SOURCE RECORDS: Begin

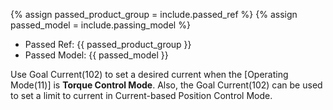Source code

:{% assign passed_product_group = include.passed_ref %}
{% assign passed_model = include.passing_model %}

- Passed Ref: {{ passed_product_group }}
- Passed Model: {{ passed_model }}

Use Goal Current(102) to set a desired current when the [Operating Mode(11)] is **Torque Control Mode**. Also, the Goal Current(102) can be used to set a limit to current in Current-based Position Control Mode.
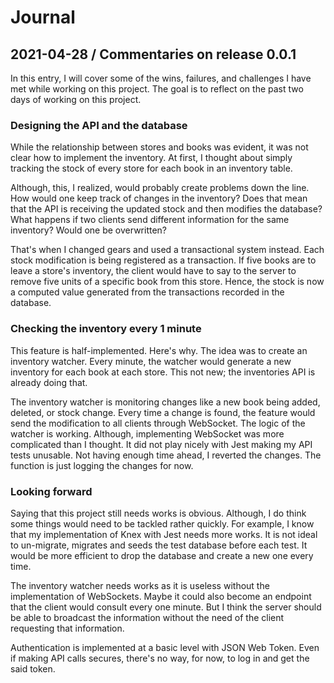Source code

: # Journal

## 2021-04-28 / Commentaries on release 0.0.1

In this entry, I will cover some of the wins, failures, and challenges I have met while working on this project. The goal is to reflect on the past two days of working on this project.

### Designing the API and the database

While the relationship between stores and books was evident, it was not clear how to implement the inventory. At first, I thought about simply tracking the stock of every store for each book in an inventory table. 

Although, this, I realized, would probably create problems down the line. How would one keep track of changes in the inventory? Does that mean that the API is receiving the updated stock and then modifies the database? What happens if two clients send different information for the same inventory? Would one be overwritten?

That's when I changed gears and used a transactional system instead. Each stock modification is being registered as a transaction. If five books are to leave a store's inventory, the client would have to say to the server to remove five units of a specific book from this store. Hence, the stock is now a computed value generated from the transactions recorded in the database.

### Checking the inventory every 1 minute

This feature is half-implemented. Here's why. The idea was to create an inventory watcher. Every minute, the watcher would generate a new inventory for each book at each store. This not new; the inventories API is already doing that.

The inventory watcher is monitoring changes like a new book being added, deleted, or stock change. Every time a change is found, the feature would send the modification to all clients through WebSocket. The logic of the watcher is working. Although, implementing WebSocket was more complicated than I thought. It did not play nicely with Jest making my API tests unusable. Not having enough time ahead, I reverted the changes. The function is just logging the changes for now.

### Looking forward

Saying that this project still needs works is obvious. Although, I do think some things would need to be tackled rather quickly. For example, I know that my implementation of Knex with Jest needs more works. It is not ideal to un-migrate, migrates and seeds the test database before each test. It would be more efficient to drop the database and create a new one every time. 

The inventory watcher needs works as it is useless without the implementation of WebSockets. Maybe it could also become an endpoint that the client would consult every one minute. But I think the server should be able to broadcast the information without the need of the client requesting that information.

Authentication is implemented at a basic level with JSON Web Token. Even if making API calls secures, there's no way, for now, to log in and get the said token.
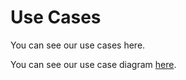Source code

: # Use Cases

You can see our use cases here.

You can see our use case diagram [here](https://drive.google.com/file/d/1VJPIkyVsLq1d3Y8fJirmVdppIYJCgTjf/view?usp=sharing).
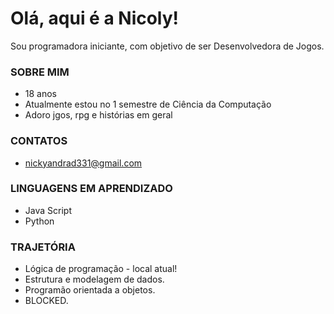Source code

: # **Olá, aqui é a Nicoly!**

Sou programadora iniciante, com objetivo de ser Desenvolvedora de Jogos.

### SOBRE MIM
- 18 anos
- Atualmente estou no 1 semestre de Ciência da Computação
- Adoro jgos, rpg e histórias em geral

### CONTATOS 
- nickyandrad331@gmail.com
  
### LINGUAGENS EM APRENDIZADO
- Java Script
- Python

### TRAJETÓRIA
- Lógica de programação - local atual!
- Estrutura e modelagem de dados.
- Programão orientada a objetos.
- BLOCKED.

SOURCE RECORDS: End

▶ **WHAT THE TASK ASKS**:
Count every line of the material that holds the string "server", then give the total alone.

▶ **ANSWER BOX**:
2